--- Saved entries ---
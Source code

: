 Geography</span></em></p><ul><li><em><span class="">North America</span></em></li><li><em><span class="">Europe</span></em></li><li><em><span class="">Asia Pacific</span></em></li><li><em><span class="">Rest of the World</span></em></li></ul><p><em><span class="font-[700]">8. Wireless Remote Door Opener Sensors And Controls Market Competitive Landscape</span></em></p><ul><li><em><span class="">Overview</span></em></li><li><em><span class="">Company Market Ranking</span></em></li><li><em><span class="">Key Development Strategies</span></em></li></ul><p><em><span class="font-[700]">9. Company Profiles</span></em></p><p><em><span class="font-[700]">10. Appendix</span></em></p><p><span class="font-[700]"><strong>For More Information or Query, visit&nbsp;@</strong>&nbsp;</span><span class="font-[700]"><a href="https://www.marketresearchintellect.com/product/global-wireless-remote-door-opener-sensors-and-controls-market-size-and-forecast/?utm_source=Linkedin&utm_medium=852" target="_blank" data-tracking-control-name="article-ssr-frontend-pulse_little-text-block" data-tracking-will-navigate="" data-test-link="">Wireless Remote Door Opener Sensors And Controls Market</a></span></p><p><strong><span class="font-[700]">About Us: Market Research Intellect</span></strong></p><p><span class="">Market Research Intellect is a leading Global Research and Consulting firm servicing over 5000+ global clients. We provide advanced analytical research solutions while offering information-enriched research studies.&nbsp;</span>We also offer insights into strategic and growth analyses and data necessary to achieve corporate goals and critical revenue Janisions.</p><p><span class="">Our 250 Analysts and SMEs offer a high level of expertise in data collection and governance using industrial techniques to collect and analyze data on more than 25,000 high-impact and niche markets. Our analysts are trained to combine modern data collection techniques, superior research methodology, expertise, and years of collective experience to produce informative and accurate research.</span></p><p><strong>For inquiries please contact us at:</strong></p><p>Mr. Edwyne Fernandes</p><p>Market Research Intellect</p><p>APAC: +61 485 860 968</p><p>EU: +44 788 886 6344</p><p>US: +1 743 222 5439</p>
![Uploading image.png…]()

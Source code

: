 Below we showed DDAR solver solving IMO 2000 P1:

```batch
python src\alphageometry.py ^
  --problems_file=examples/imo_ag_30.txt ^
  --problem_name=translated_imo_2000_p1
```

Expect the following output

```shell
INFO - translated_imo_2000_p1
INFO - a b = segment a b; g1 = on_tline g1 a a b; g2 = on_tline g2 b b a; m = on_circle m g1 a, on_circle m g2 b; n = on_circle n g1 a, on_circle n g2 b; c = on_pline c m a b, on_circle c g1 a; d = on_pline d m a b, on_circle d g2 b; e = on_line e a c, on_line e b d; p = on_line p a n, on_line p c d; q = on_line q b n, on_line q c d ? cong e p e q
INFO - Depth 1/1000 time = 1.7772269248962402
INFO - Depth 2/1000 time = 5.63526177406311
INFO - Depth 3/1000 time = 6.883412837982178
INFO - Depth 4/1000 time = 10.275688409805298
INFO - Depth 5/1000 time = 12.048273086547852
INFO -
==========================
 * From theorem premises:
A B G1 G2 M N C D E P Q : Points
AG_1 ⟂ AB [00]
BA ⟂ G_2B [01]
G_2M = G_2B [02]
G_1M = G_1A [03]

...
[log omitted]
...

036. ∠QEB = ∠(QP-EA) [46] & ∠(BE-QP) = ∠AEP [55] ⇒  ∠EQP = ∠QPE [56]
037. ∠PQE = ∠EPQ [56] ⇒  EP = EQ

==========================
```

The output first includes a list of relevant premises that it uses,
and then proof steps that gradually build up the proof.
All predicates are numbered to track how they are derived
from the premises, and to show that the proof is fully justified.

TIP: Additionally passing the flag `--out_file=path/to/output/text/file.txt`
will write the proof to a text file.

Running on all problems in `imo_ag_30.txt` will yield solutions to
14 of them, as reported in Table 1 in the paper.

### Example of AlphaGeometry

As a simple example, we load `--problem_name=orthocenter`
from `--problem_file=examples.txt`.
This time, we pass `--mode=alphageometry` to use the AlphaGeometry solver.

--- Problem to solve ---
Please write the entries out again exactly as they stand.

--- Output of the exercise ---
Source code

: Geography</span></em></p><ul><li><em><span class="">North America</span></em></li><li><em><span class="">Europe</span></em></li><li><em><span class="">Asia Pacific</span></em></li><li><em><span class="">Rest of the World</span></em></li></ul><p><em><span class="font-[700]">8. Wireless Remote Door Opener Sensors And Controls Market Competitive Landscape</span></em></p><ul><li><em><span class="">Overview</span></em></li><li><em><span class="">Company Market Ranking</span></em></li><li><em><span class="">Key Development Strategies</span></em></li></ul><p><em><span class="font-[700]">9. Company Profiles</span></em></p><p><em><span class="font-[700]">10. Appendix</span></em></p><p><span class="font-[700]"><strong>For More Information or Query, visit&nbsp;@</strong>&nbsp;</span><span class="font-[700]"><a href="https://www.marketresearchintellect.com/product/global-wireless-remote-door-opener-sensors-and-controls-market-size-and-forecast/?utm_source=Linkedin&utm_medium=852" target="_blank" data-tracking-control-name="article-ssr-frontend-pulse_little-text-block" data-tracking-will-navigate="" data-test-link="">Wireless Remote Door Opener Sensors And Controls Market</a></span></p><p><strong><span class="font-[700]">About Us: Market Research Intellect</span></strong></p><p><span class="">Market Research Intellect is a leading Global Research and Consulting firm servicing over 5000+ global clients. We provide advanced analytical research solutions while offering information-enriched research studies.&nbsp;</span>We also offer insights into strategic and growth analyses and data necessary to achieve corporate goals and critical revenue Janisions.</p><p><span class="">Our 250 Analysts and SMEs offer a high level of expertise in data collection and governance using industrial techniques to collect and analyze data on more than 25,000 high-impact and niche markets. Our analysts are trained to combine modern data collection techniques, superior research methodology, expertise, and years of collective experience to produce informative and accurate research.</span></p><p><strong>For inquiries please contact us at:</strong></p><p>Mr. Edwyne Fernandes</p><p>Market Research Intellect</p><p>APAC: +61 485 860 968</p><p>EU: +44 788 886 6344</p><p>US: +1 743 222 5439</p>
![Uploading image.png…]()

Source code

: Below we showed DDAR solver solving IMO 2000 P1:

```batch
python src\alphageometry.py ^
  --problems_file=examples/imo_ag_30.txt ^
  --problem_name=translated_imo_2000_p1
```

Expect the following output

```shell
INFO - translated_imo_2000_p1
INFO - a b = segment a b; g1 = on_tline g1 a a b; g2 = on_tline g2 b b a; m = on_circle m g1 a, on_circle m g2 b; n = on_circle n g1 a, on_circle n g2 b; c = on_pline c m a b, on_circle c g1 a; d = on_pline d m a b, on_circle d g2 b; e = on_line e a c, on_line e b d; p = on_line p a n, on_line p c d; q = on_line q b n, on_line q c d ? cong e p e q
INFO - Depth 1/1000 time = 1.7772269248962402
INFO - Depth 2/1000 time = 5.63526177406311
INFO - Depth 3/1000 time = 6.883412837982178
INFO - Depth 4/1000 time = 10.275688409805298
INFO - Depth 5/1000 time = 12.048273086547852
INFO -
==========================
 * From theorem premises:
A B G1 G2 M N C D E P Q : Points
AG_1 ⟂ AB [00]
BA ⟂ G_2B [01]
G_2M = G_2B [02]
G_1M = G_1A [03]

...
[log omitted]
...

036. ∠QEB = ∠(QP-EA) [46] & ∠(BE-QP) = ∠AEP [55] ⇒  ∠EQP = ∠QPE [56]
037. ∠PQE = ∠EPQ [56] ⇒  EP = EQ

==========================
```

The output first includes a list of relevant premises that it uses,
and then proof steps that gradually build up the proof.
All predicates are numbered to track how they are derived
from the premises, and to show that the proof is fully justified.

TIP: Additionally passing the flag `--out_file=path/to/output/text/file.txt`
will write the proof to a text file.

Running on all problems in `imo_ag_30.txt` will yield solutions to
14 of them, as reported in Table 1 in the paper.

### Example of AlphaGeometry

As a simple example, we load `--problem_name=orthocenter`
from `--problem_file=examples.txt`.
This time, we pass `--mode=alphageometry` to use the AlphaGeometry solver.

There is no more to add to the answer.